Abstract

AbstractThe article deals with comparative analysis of conceptual approaches and content of cooks’ training in Ukraine, European countries, the USA and Eastern Partnership countries. It has been found out that national vocational education is grounded on education standards and activity-based approach to forming the training content, subject-based structure of curricula and, surely, needs to become competency-based. It has been revealed that in Eastern Partnership countries there is a normative base of cooks’ vocational training and it is accorded with the competency-based approach. However, such states as the Russian Federation, the Republic of Belarus, the Republic of Kazakhstan implement study programs for training cooks in traditional institutions of formal vocational training of Post-Soviet type.
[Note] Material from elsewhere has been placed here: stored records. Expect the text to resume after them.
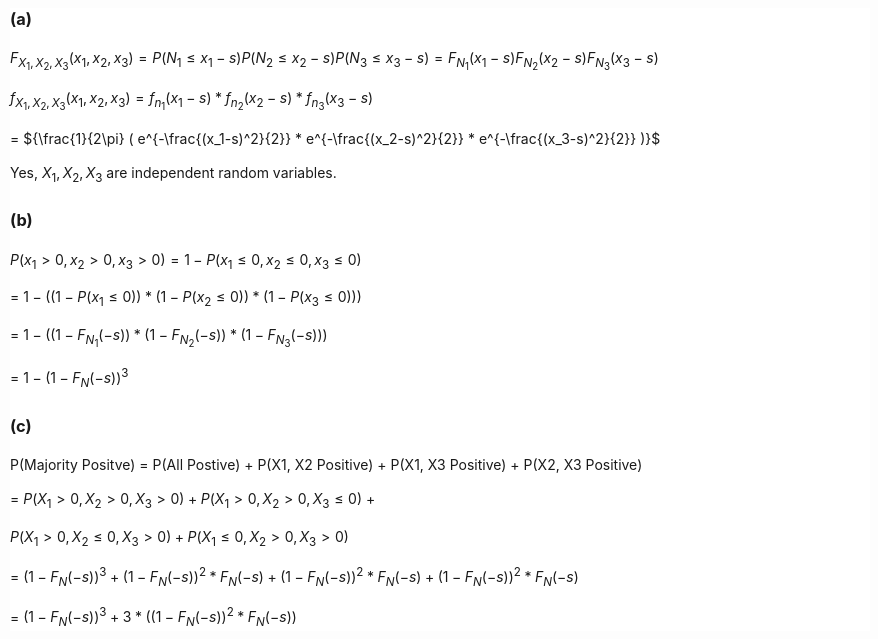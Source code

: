 
### (a)

${F_{X_1,X_2,X_3}(x_1,x_2,x_3) = P(N_1 \le x_1-s)P(N_2 \le x_2-s)P(N_3 \le x_3-s) = F_{N_1}(x_1-s) F_{N_2}(x_2-s) F_{N_3}(x_3-s)}$

${f_{X_1,X_2,X_3}(x_1,x_2,x_3) = f_{n_1}(x_1-s)*f_{n_2}(x_2-s)*f_{n_3}(x_3-s)}$

= ${\frac{1}{2\pi} ( e^{-\frac{(x_1-s)^2}{2}} * e^{-\frac{(x_2-s)^2}{2}} * e^{-\frac{(x_3-s)^2}{2}} )}$

Yes, ${X_1, X_2, X_3}$ are independent random variables.

### (b)

${P(x_1 > 0 , x_2 > 0 , x_3 > 0) = 1 - P(x_1\le0, x_2\le0, x_3\le0)}$

= ${1 - ((1-P(x_1\le0))*(1-P(x_2\le0))*(1-P(x_3\le0)))}$

= ${1-((1-F_{N_1}(-s))*(1-F_{N_2}(-s))*(1-F_{N_3}(-s)))}$

= ${1 - (1 - F_N(-s))^3}$

### (c)

P(Majority Positve) = P(All Postive) + P(X1, X2 Positive) + P(X1, X3 Positive) + P(X2, X3 Positive)

= ${P(X_1>0, X_2>0,X_3>0)+ P(X_1>0, X_2>0,X_3\le0)}$ +
 
${P(X_1>0, X_2\le0,X_3>0) + P(X_1\le0, X_2>0,X_3>0)}$

= ${(1 - F_N(-s))^3 + (1 - F_N(-s))^2*F_N(-s) + (1 - F_N(-s))^2*F_N(-s) + (1 - F_N(-s))^2*F_N(-s)}$ 

= $(1 - F_N(-s))^3 + 3*((1 - F_N(-s))^2*F_N(-s))$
At the same time, the training of future cooks in European countries is mainly oriented toward the concept of continuing education and is variable, multilevel, wide-profile, at most approximated to the needs of catering trade. The level-based curricula and dual system of cooks’ training in vocational schools of France, Austria and Italy have been characterized. In addition, the authors have defined the common feature of professional practical training of cooks in culinary schools in the USA, that is its organization under the conditions of real production that ensures a wide professional competency of future cooks, their acquiring knowledge and skills needed for professional activity. It has been concluded that positive aspects of foreign experience may assist in defining prognostic directions for the development of cooks’ vocational training in Ukraine.